カーリー・レイ・ジェプセン、ちゃんみな……Яu-aが生まれた源泉

Яu-a(撮影=三橋優美子)

――Яu-aさんの記憶にある最初の音楽体験は何ですか?

Яu-a:幼稚園の頃に習っていたピアノです。課題曲を弾くというより、自分でメロディを作って、自由に弾くことにハマっていた記憶があります。

――自分から「ピアノをやりたい」と言ったんですか?

Яu-a:言ってないです。気づいたら習ってました(笑)。

――家にピアノはあった?

Яu-a:アップライトピアノがありました。母が弾いていたんです。だから、教室に行って習うよりも、自分で勝手に弾いているのが好きでした。ピアノは小学校5年生までやってました。

――その後は、どんな音楽を聴くようになったんですか?

Яu-a:小学校4年生の時に洋楽を好きになったんです。きっかけは、CMでカーリー・レイ・ジェプセンの「Call Me Baby」や「Good Time」がすごく流れていて。母が運転する車のなかでもカーリーの「I Really Like You」を耳にして、「3曲ともカーリーが歌っているんだ!」って気づいたんです。そこから彼女の曲を聴いて、女性アーティストをよく聴くようになりました。アヴリル・ラヴィーンとかアリアナ・グランデとか、あとはテイラー・スウィフトとか。YouTubeで見つけていったんです。

――自分のスマホで?

Яu-a:スマホは持ってなかったんですけど、インターネットを使えるデバイスがひとつだけ家にあったので、親にバレないようにこそこそと探してました(笑)。

――小4で洋楽にのめり込むのはなかなか早熟だと思いますが、洋楽のどんなところに惹かれたんですか?

Яu-a:いまだに洋楽を好きになった理由はわからなくて。ただ、「心地好いな」って。カーリーは、ライブ映像を観て憧れるくらいでした。

――きっかけが「Call Me Baby」や「Good Time」ということは、ダンサブルなところに反応したんでしょうか。それともファッションから?
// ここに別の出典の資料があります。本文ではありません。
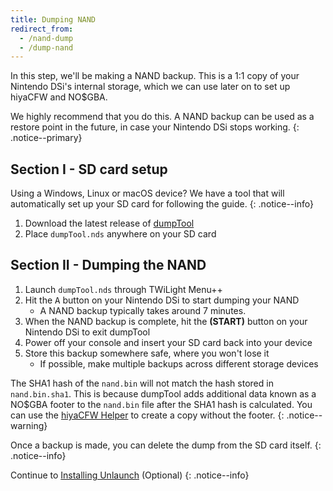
 ```yaml
---
title: Dumping NAND
redirect_from:
  - /nand-dump
  - /dump-nand
---
```


In this step, we'll be making a NAND backup. This is a 1:1 copy of your Nintendo DSi's internal storage, which we can use later on to set up hiyaCFW and NO$GBA.

We highly recommend that you do this. A NAND backup can be used as a restore point in the future, in case your Nintendo DSi stops working.
{: .notice--primary}

## Section I - SD card setup
Using a Windows, Linux or macOS device? We have a tool that will automatically set up your SD card for following the guide.
{: .notice--info}

1. Download the latest release of [dumpTool](https://github.com/zoogie/dumpTool/releases)
1. Place `dumpTool.nds` anywhere on your SD card

## Section II - Dumping the NAND
1. Launch `dumpTool.nds` through TWiLight Menu++
1. Hit the <kbd>A</kbd> button on your Nintendo DSi to start dumping your NAND
   - A NAND backup typically takes around 7 minutes.
1. When the NAND backup is complete, hit the **(START)** button on your Nintendo DSi to exit dumpTool
1. Power off your console and insert your SD card back into your device
1. Store this backup somewhere safe, where you won't lose it
   - If possible, make multiple backups across different storage devices

The SHA1 hash of the `nand.bin` will not match the hash stored in `nand.bin.sha1`. This is because dumpTool adds additional data known as a NO$GBA footer to the `nand.bin` file after the SHA1 hash is calculated. You can use the [hiyaCFW Helper](https://github.com/mondul/HiyaCFW-Helper/releases) to create a copy without the footer.
{: .notice--warning}

Once a backup is made, you can delete the dump from the SD card itself.
{: .notice--info}

Continue to [Installing Unlaunch](installing-unlaunch) (Optional)
{: .notice--info}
Яu-a:曲調も好きでしたし、ファッションもカーリーとかを真似たりしてました。

――女の子がお人形をコレクションしていく感覚に近いんでしょうか。かわいいものへの憧れっていう。

Яu-a:バービー人形とかは好きでしたね。その延長というのもあったかもしれません。

――そうやって音楽に触れていくなかで、ガツンとインパクトを受けたアーティストは? 

Яu-a:ちゃんみなさんです。ちゃんみなさんのメジャーデビューが2017年なんで、その時期ですね。「未成年」とか「Princess」とか。

――どんなところに喰らいましたか?

Яu-a:最初は「かっこいい!」というだけで聴いていたんですけど、自分が学校に行かなくなっちゃった時期に「PAIN IS BEAUTY」という曲に出会ったんです。ずっと聴いて、ずっと泣いてました。「PAIN IS BEAUTY」で、ちゃんみなさんの歌詞の深さを感じ取るようになったんです。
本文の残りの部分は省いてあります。